Why Am I Single #56:48 PM
Answer #5: Self Enforced Small Dating Pool
I'm sure you have heard the countless accounts of how bad off black women are in terms of finding a life partner. We are constantly bombarded by media generated content about how little black men are out there who are educated, available, not in jail or willing to settle down. Somewhere there is an unspoken rule that we should not date outside the race.
There are the funny looks, as though you are a representative for a whole race of people and you have let them down. The sad thing is it is acceptable for a black man to be with a white woman but God forbid if a black woman is with a white guy or asian or indian. It is also acceptable for a black woman to have kids out of wedlock. So is it safe to deduce that society would rather us be alone than be with someone outside of our race? Then again, it's truly the loud ignant (note not ignorant but ignant) folk who have a problem with interracial coupling in general.
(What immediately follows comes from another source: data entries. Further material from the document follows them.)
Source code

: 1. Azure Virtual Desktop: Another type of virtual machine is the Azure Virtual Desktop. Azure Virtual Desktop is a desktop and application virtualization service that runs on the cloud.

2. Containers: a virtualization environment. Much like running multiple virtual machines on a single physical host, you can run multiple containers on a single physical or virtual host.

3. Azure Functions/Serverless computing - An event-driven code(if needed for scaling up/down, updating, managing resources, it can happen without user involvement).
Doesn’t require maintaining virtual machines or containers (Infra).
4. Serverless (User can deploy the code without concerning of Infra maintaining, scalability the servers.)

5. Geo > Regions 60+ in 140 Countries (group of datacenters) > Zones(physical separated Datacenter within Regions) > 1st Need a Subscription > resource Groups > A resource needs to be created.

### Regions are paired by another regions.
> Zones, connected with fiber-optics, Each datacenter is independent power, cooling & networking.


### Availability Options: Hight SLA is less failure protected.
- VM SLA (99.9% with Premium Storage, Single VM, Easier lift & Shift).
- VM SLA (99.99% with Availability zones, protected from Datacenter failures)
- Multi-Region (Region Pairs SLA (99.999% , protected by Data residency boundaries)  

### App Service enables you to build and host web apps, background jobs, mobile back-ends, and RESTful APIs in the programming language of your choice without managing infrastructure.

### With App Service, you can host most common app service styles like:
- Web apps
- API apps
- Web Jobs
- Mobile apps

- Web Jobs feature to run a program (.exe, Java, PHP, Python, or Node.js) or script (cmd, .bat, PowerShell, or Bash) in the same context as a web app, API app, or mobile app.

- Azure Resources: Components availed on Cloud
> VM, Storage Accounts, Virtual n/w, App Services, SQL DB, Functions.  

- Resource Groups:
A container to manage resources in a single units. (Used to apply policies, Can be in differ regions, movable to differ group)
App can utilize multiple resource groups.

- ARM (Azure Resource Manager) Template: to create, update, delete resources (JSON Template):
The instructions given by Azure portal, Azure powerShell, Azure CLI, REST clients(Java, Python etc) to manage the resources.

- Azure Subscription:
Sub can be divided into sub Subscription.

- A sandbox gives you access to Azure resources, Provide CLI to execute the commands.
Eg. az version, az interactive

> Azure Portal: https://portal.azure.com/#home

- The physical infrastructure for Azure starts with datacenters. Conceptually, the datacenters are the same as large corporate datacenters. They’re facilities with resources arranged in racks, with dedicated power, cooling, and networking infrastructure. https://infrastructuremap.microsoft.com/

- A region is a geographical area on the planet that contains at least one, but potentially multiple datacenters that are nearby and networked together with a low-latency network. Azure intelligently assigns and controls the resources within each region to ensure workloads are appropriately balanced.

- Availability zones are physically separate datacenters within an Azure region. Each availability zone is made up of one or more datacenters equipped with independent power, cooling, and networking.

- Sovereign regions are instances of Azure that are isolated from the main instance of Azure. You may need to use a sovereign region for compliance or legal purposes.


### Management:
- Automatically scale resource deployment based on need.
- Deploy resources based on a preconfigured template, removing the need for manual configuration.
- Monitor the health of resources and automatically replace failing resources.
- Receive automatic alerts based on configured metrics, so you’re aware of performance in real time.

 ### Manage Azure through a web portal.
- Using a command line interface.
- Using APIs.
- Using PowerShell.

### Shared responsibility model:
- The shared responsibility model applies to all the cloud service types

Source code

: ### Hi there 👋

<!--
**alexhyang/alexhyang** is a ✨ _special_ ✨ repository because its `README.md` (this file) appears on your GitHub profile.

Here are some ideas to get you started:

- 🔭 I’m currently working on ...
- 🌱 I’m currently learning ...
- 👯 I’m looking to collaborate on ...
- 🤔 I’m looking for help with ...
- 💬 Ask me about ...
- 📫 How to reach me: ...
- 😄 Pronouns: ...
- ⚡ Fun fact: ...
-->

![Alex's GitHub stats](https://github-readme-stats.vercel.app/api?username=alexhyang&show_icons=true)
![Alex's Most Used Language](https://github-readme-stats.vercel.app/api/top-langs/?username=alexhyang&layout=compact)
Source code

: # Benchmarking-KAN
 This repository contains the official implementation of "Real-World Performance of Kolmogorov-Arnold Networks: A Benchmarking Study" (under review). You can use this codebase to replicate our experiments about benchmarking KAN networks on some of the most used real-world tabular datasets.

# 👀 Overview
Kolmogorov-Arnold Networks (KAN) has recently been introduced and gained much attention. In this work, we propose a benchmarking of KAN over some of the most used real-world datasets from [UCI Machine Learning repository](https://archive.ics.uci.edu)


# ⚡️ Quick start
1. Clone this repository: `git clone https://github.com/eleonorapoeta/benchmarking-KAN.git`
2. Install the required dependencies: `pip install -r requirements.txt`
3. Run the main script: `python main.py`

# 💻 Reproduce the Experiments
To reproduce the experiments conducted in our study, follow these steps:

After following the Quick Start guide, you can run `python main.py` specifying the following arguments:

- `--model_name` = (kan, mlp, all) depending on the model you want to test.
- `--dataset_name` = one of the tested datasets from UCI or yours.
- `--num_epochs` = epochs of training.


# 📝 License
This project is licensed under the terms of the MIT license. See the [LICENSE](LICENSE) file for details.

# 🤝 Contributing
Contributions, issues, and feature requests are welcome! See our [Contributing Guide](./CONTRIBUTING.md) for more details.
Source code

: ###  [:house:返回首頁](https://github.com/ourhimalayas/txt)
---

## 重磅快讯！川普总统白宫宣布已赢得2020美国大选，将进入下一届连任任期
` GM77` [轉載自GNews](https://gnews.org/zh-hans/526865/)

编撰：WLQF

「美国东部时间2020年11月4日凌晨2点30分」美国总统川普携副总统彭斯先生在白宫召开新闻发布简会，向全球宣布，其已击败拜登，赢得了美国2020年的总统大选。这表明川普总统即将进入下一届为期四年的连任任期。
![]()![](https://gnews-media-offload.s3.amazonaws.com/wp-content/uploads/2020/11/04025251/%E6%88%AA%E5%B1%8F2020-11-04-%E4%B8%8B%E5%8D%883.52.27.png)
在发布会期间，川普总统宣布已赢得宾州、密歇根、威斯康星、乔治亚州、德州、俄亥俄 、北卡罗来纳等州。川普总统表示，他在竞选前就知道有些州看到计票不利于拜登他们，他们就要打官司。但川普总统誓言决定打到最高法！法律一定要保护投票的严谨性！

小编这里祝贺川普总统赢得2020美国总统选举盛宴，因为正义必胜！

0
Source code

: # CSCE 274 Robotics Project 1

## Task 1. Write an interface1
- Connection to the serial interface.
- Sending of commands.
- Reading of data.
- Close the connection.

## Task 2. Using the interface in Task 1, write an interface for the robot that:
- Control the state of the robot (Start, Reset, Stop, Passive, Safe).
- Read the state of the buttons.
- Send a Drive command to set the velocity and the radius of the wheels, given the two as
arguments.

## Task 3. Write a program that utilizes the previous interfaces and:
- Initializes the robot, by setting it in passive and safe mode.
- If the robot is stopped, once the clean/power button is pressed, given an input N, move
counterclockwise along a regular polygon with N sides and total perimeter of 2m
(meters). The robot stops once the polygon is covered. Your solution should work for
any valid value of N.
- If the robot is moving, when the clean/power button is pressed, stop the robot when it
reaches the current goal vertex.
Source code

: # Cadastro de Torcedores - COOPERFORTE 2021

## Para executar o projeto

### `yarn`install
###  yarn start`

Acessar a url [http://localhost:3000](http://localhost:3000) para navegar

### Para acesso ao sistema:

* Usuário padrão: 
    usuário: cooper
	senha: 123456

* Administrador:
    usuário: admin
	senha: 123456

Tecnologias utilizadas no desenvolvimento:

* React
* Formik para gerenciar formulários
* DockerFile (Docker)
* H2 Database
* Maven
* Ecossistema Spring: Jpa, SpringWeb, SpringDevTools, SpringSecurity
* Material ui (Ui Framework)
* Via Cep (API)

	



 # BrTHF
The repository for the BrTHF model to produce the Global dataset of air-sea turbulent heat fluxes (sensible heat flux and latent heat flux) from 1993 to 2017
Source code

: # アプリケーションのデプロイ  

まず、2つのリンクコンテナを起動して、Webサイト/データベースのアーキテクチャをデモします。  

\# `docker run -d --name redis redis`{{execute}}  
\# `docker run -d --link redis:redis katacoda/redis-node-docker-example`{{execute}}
Don't get me wrong though there are also some internal problems to get past. For instance, will the non-black man understand my hair? Will he understand my culture? Well, my colouring is not the same as the colouring of his race, will he like what he sees? What does he see when he looks at me? Does he see the stereotypical black woman or does he see me?
I know being black is something to be proud of, my fore parents had gone through so much and persevered, but they fought so hard to be viewed as equals to other races. In being equals, race should take a back seat to the character of the individual. It should not divide people but bring them to a place where they can exist on common ground.
So how do I get past it? Once again, open mind and open heart. I saw a clip from a Tyra show, where a Native American woman said her father taught her to look a person in their eyes and see them not the colour of their skin. I'm paraphrasing, of course. From now on, I will look into people's eyes and try to see their souls.